-------- AVAILABLE RECORDS --------

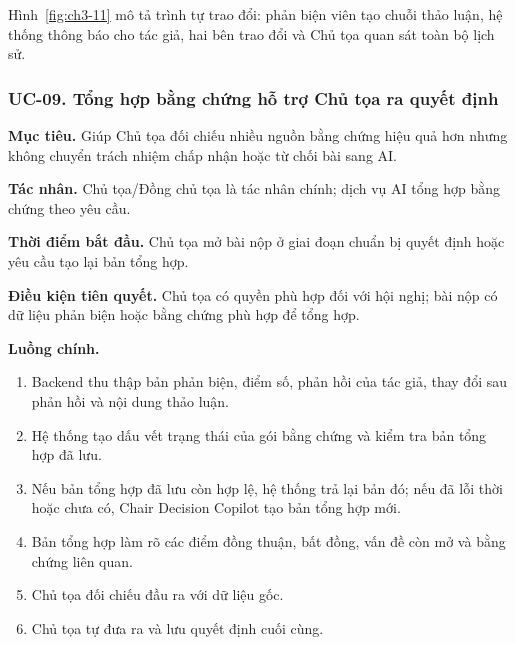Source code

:Hình~\ref{fig:ch3-11} mô tả trình tự trao đổi: phản biện viên tạo chuỗi thảo luận, hệ thống thông báo cho tác giả, hai bên trao đổi và Chủ tọa quan sát toàn bộ lịch sử.





\subsubsection{UC-09. Tổng hợp bằng chứng hỗ trợ Chủ tọa ra quyết định}

\textbf{Mục tiêu.} Giúp Chủ tọa đối chiếu nhiều nguồn bằng chứng hiệu quả hơn nhưng không chuyển trách nhiệm chấp nhận hoặc từ chối bài sang AI.

\textbf{Tác nhân.} Chủ tọa/Đồng chủ tọa là tác nhân chính; dịch vụ AI tổng hợp bằng chứng theo yêu cầu.

\textbf{Thời điểm bắt đầu.} Chủ tọa mở bài nộp ở giai đoạn chuẩn bị quyết định hoặc yêu cầu tạo lại bản tổng hợp.

\textbf{Điều kiện tiên quyết.} Chủ tọa có quyền phù hợp đối với hội nghị; bài nộp có dữ liệu phản biện hoặc bằng chứng phù hợp để tổng hợp.

\textbf{Luồng chính.}

\begin{enumerate}
  \item Backend thu thập bản phản biện, điểm số, phản hồi của tác giả, thay đổi sau phản hồi và nội dung thảo luận.
  \item Hệ thống tạo dấu vết trạng thái của gói bằng chứng và kiểm tra bản tổng hợp đã lưu.
  \item Nếu bản tổng hợp đã lưu còn hợp lệ, hệ thống trả lại bản đó; nếu đã lỗi thời hoặc chưa có, Chair Decision Copilot tạo bản tổng hợp mới.
  \item Bản tổng hợp làm rõ các điểm đồng thuận, bất đồng, vấn đề còn mở và bằng chứng liên quan.
  \item Chủ tọa đối chiếu đầu ra với dữ liệu gốc.
  \item Chủ tọa tự đưa ra và lưu quyết định cuối cùng.
\end{enumerate}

--------

■ WHAT YOU SHOULD DO: Return exactly the lines in the records above, beginning with the one that holds "theo yêu cầu." and ending with the last.

■ ANSWER SPACE:
\textbf{Tác nhân.} Chủ tọa/Đồng chủ tọa là tác nhân chính; dịch vụ AI tổng hợp bằng chứng theo yêu cầu.

\textbf{Thời điểm bắt đầu.} Chủ tọa mở bài nộp ở giai đoạn chuẩn bị quyết định hoặc yêu cầu tạo lại bản tổng hợp.

\textbf{Điều kiện tiên quyết.} Chủ tọa có quyền phù hợp đối với hội nghị; bài nộp có dữ liệu phản biện hoặc bằng chứng phù hợp để tổng hợp.

\textbf{Luồng chính.}

\begin{enumerate}
  \item Backend thu thập bản phản biện, điểm số, phản hồi của tác giả, thay đổi sau phản hồi và nội dung thảo luận.
  \item Hệ thống tạo dấu vết trạng thái của gói bằng chứng và kiểm tra bản tổng hợp đã lưu.
  \item Nếu bản tổng hợp đã lưu còn hợp lệ, hệ thống trả lại bản đó; nếu đã lỗi thời hoặc chưa có, Chair Decision Copilot tạo bản tổng hợp mới.
  \item Bản tổng hợp làm rõ các điểm đồng thuận, bất đồng, vấn đề còn mở và bằng chứng liên quan.
  \item Chủ tọa đối chiếu đầu ra với dữ liệu gốc.
  \item Chủ tọa tự đưa ra và lưu quyết định cuối cùng.
\end{enumerate}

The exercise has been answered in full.